Records drawn from a dataset
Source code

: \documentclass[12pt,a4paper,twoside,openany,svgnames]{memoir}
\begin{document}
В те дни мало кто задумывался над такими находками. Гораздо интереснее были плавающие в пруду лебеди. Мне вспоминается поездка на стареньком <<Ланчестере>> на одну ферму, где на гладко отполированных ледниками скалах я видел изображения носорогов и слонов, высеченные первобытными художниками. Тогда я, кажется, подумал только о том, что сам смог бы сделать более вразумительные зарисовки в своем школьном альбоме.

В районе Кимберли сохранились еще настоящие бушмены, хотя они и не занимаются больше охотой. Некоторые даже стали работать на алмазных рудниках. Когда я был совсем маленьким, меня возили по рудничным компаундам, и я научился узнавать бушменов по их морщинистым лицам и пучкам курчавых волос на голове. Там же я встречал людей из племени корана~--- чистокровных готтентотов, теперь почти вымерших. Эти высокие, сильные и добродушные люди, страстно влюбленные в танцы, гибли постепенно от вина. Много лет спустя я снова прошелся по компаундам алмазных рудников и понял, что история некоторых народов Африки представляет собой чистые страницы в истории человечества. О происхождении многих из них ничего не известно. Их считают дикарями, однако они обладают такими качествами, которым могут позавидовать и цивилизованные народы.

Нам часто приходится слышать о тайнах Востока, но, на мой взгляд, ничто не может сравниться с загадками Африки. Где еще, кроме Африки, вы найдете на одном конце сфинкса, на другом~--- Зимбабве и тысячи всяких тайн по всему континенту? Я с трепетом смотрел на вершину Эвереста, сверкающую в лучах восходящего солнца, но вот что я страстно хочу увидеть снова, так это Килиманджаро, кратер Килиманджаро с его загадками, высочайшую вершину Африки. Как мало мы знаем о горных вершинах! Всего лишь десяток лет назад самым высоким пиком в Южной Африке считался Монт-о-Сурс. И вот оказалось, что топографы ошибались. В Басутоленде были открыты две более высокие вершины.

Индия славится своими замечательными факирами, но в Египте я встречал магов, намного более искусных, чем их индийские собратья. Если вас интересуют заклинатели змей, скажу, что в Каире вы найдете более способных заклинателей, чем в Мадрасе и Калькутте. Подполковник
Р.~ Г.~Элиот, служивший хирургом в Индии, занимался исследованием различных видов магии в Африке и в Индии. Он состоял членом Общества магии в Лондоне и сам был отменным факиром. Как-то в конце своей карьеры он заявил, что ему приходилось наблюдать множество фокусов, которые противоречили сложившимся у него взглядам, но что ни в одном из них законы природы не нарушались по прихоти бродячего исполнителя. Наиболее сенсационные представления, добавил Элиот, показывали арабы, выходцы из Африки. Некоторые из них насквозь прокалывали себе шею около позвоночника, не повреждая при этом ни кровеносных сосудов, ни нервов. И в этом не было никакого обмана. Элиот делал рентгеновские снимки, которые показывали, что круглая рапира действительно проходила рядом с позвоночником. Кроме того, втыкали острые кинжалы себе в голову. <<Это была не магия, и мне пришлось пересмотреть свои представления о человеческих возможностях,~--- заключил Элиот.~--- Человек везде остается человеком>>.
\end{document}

About this exercise:
The answer must be a word-for-word restatement of the records.

Solution to this exercise:
Source code

: \documentclass[12pt,a4paper,twoside,openany,svgnames]{memoir}
\begin{document}
В те дни мало кто задумывался над такими находками. Гораздо интереснее были плавающие в пруду лебеди. Мне вспоминается поездка на стареньком <<Ланчестере>> на одну ферму, где на гладко отполированных ледниками скалах я видел изображения носорогов и слонов, высеченные первобытными художниками. Тогда я, кажется, подумал только о том, что сам смог бы сделать более вразумительные зарисовки в своем школьном альбоме.

В районе Кимберли сохранились еще настоящие бушмены, хотя они и не занимаются больше охотой. Некоторые даже стали работать на алмазных рудниках. Когда я был совсем маленьким, меня возили по рудничным компаундам, и я научился узнавать бушменов по их морщинистым лицам и пучкам курчавых волос на голове. Там же я встречал людей из племени корана~--- чистокровных готтентотов, теперь почти вымерших. Эти высокие, сильные и добродушные люди, страстно влюбленные в танцы, гибли постепенно от вина. Много лет спустя я снова прошелся по компаундам алмазных рудников и понял, что история некоторых народов Африки представляет собой чистые страницы в истории человечества. О происхождении многих из них ничего не известно. Их считают дикарями, однако они обладают такими качествами, которым могут позавидовать и цивилизованные народы.

Нам часто приходится слышать о тайнах Востока, но, на мой взгляд, ничто не может сравниться с загадками Африки. Где еще, кроме Африки, вы найдете на одном конце сфинкса, на другом~--- Зимбабве и тысячи всяких тайн по всему континенту? Я с трепетом смотрел на вершину Эвереста, сверкающую в лучах восходящего солнца, но вот что я страстно хочу увидеть снова, так это Килиманджаро, кратер Килиманджаро с его загадками, высочайшую вершину Африки. Как мало мы знаем о горных вершинах! Всего лишь десяток лет назад самым высоким пиком в Южной Африке считался Монт-о-Сурс. И вот оказалось, что топографы ошибались. В Басутоленде были открыты две более высокие вершины.

Индия славится своими замечательными факирами, но в Египте я встречал магов, намного более искусных, чем их индийские собратья. Если вас интересуют заклинатели змей, скажу, что в Каире вы найдете более способных заклинателей, чем в Мадрасе и Калькутте. Подполковник
Р.~ Г.~Элиот, служивший хирургом в Индии, занимался исследованием различных видов магии в Африке и в Индии. Он состоял членом Общества магии в Лондоне и сам был отменным факиром. Как-то в конце своей карьеры он заявил, что ему приходилось наблюдать множество фокусов, которые противоречили сложившимся у него взглядам, но что ни в одном из них законы природы не нарушались по прихоти бродячего исполнителя. Наиболее сенсационные представления, добавил Элиот, показывали арабы, выходцы из Африки. Некоторые из них насквозь прокалывали себе шею около позвоночника, не повреждая при этом ни кровеносных сосудов, ни нервов. И в этом не было никакого обмана. Элиот делал рентгеновские снимки, которые показывали, что круглая рапира действительно проходила рядом с позвоночником. Кроме того, втыкали острые кинжалы себе в голову. <<Это была не магия, и мне пришлось пересмотреть свои представления о человеческих возможностях,~--- заключил Элиот.~--- Человек везде остается человеком>>.
\end{document}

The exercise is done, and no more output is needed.